The minimum down payment amount starts at 5% but you’ll likely need more.

As first-time homebuyers, you are able to put a minimum down payment of 5% of your purchase price up to $500,000. Anything above that will require 10% down on the difference.

For example, if you’re looking to purchase a non-condo home in Ottawa, the median price is approximately $679,188. To purchase this home you will need to put 5% down on the first $500,000 which equals $25,000 PLUS 10% on the remaining $179,188 which equals $17,919; making your total down payment requirement just under $43,000.

If you decide to put down less than 20% you will be required to pay CMHC insurance premiums on top of your mortgage, which will be tacked onto your monthly amount. This often scares a lot of first-time buyers but in such a hot market, getting into the market is more important than saving that 20%.

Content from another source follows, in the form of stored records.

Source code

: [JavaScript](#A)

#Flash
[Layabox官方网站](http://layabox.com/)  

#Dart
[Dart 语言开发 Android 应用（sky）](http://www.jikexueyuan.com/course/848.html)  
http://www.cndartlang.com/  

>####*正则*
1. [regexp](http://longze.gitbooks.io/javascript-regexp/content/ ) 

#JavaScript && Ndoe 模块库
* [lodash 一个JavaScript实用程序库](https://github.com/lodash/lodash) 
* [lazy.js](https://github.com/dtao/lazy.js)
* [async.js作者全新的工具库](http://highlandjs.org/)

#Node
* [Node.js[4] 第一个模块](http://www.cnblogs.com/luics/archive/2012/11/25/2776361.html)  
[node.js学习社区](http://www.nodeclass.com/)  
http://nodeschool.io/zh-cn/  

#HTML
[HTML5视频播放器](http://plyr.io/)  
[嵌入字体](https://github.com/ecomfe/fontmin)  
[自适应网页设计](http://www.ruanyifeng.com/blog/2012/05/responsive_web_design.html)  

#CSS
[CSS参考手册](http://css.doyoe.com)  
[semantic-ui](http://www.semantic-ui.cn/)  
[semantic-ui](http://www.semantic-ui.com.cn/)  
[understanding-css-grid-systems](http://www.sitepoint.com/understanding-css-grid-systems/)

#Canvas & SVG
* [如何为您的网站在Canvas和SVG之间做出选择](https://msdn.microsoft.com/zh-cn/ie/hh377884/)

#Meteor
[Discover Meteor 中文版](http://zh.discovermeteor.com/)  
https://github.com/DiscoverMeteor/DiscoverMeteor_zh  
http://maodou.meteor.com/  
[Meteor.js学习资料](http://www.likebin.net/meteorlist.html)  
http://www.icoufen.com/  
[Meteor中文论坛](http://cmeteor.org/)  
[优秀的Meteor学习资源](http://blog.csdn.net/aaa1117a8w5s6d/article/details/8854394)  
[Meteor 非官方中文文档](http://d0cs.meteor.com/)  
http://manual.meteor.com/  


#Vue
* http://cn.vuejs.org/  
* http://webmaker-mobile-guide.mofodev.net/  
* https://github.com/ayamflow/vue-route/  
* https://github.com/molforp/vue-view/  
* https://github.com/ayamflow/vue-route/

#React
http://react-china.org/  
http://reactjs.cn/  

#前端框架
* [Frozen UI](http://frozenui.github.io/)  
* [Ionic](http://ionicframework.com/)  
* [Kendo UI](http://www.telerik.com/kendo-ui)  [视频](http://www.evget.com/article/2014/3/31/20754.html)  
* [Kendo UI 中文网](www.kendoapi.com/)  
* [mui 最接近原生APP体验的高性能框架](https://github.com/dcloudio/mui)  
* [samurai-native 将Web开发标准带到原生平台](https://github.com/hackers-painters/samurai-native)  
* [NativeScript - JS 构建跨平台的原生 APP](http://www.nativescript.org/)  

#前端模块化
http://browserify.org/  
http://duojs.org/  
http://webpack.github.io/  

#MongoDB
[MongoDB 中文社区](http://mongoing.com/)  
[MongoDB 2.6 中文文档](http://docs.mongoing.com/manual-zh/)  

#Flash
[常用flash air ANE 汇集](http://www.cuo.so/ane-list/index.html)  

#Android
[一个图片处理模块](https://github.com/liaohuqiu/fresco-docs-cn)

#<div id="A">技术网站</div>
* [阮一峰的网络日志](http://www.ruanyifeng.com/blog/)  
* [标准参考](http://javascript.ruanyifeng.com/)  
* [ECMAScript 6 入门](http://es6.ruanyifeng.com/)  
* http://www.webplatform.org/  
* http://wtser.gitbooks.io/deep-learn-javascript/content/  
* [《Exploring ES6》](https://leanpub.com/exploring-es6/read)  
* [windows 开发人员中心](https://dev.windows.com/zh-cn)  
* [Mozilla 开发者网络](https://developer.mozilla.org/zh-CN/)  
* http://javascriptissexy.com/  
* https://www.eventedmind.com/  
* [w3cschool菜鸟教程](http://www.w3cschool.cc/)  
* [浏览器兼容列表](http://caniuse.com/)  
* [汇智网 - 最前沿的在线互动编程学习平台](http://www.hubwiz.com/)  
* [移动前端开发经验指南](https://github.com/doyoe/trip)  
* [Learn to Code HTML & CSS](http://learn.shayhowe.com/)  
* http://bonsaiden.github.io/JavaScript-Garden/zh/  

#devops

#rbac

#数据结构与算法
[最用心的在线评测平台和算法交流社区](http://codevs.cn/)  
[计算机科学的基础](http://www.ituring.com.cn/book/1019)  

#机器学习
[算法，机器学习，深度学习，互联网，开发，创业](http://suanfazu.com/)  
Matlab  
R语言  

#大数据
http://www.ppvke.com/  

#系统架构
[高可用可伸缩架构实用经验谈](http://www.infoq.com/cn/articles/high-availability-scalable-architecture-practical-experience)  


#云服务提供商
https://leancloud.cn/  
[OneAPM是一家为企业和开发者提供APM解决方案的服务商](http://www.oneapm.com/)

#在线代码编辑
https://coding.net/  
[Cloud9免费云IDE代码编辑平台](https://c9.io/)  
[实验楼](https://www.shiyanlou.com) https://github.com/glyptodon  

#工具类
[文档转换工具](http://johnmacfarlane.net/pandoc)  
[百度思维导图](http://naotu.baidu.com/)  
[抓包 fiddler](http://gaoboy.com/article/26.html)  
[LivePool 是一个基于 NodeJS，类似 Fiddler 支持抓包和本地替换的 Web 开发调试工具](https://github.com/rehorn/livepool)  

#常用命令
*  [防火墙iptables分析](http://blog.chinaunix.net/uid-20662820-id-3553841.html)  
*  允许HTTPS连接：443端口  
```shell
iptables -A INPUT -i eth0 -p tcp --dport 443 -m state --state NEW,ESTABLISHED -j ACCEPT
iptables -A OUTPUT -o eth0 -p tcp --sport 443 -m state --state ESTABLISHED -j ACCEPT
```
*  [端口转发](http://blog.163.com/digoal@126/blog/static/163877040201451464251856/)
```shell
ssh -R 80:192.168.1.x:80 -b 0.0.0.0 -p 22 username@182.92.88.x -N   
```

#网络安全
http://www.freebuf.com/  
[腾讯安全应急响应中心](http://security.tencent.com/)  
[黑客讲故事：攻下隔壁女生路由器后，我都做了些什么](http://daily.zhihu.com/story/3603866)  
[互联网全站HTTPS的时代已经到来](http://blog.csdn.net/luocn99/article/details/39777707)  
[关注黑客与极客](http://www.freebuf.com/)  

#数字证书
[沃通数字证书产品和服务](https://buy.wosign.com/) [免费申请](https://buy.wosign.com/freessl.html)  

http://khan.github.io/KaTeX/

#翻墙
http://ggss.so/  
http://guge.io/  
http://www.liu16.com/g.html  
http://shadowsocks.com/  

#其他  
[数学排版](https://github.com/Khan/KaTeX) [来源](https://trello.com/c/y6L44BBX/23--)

Keep in mind that as housing prices continue to rise, that 20% you’re trying to save won’t hold its value and you could end up paying more for the same property and still not have enough for 20% down.

If you have the minimum down payment requirements, try to get into the market now.

Don’t be surprised by the additional closing costs.

Aside from your down payment, you will need to be prepared to pay lawyers’ fees, disbursements and land transfer tax upfront.

If you’re a first-time buyer, you are eligible for rebates on land transfer tax but you should still be prepared to pay upwards of a few thousand dollars.

Legal fees will also cost anywhere from $500 to $2000, including disbursements paid to the seller.

Also be aware of your annual property taxes, which as first-time buyers will be collected by your financial institution with your monthly mortgage payment. They will pay your property taxes on your behalf throughout the year.

Buying a home in 2022 is NOT impossible.

As scary or discouraging as the above information may seem, it’s important to understand that homeownership is still attainable – it just might look different than how your parents did it.

If you feel like homeownership is something you’d like to work toward, there are steps you can take to be better prepared for the process.

Take inventory of your finances including your debt to income ratio, and your lifestyle and spending habits. Properly budgeting and understanding how mortgage payments will affect your spending habits is very important. Entering into the marketing as prepared as possible will help you move through the process with less stress.

If you’re ready to take the leap and learn more about the possibility of buying your first home, contact us! We’d love to advise you on the process and give you personalized advice when it comes to budgeting and finding the right home for you.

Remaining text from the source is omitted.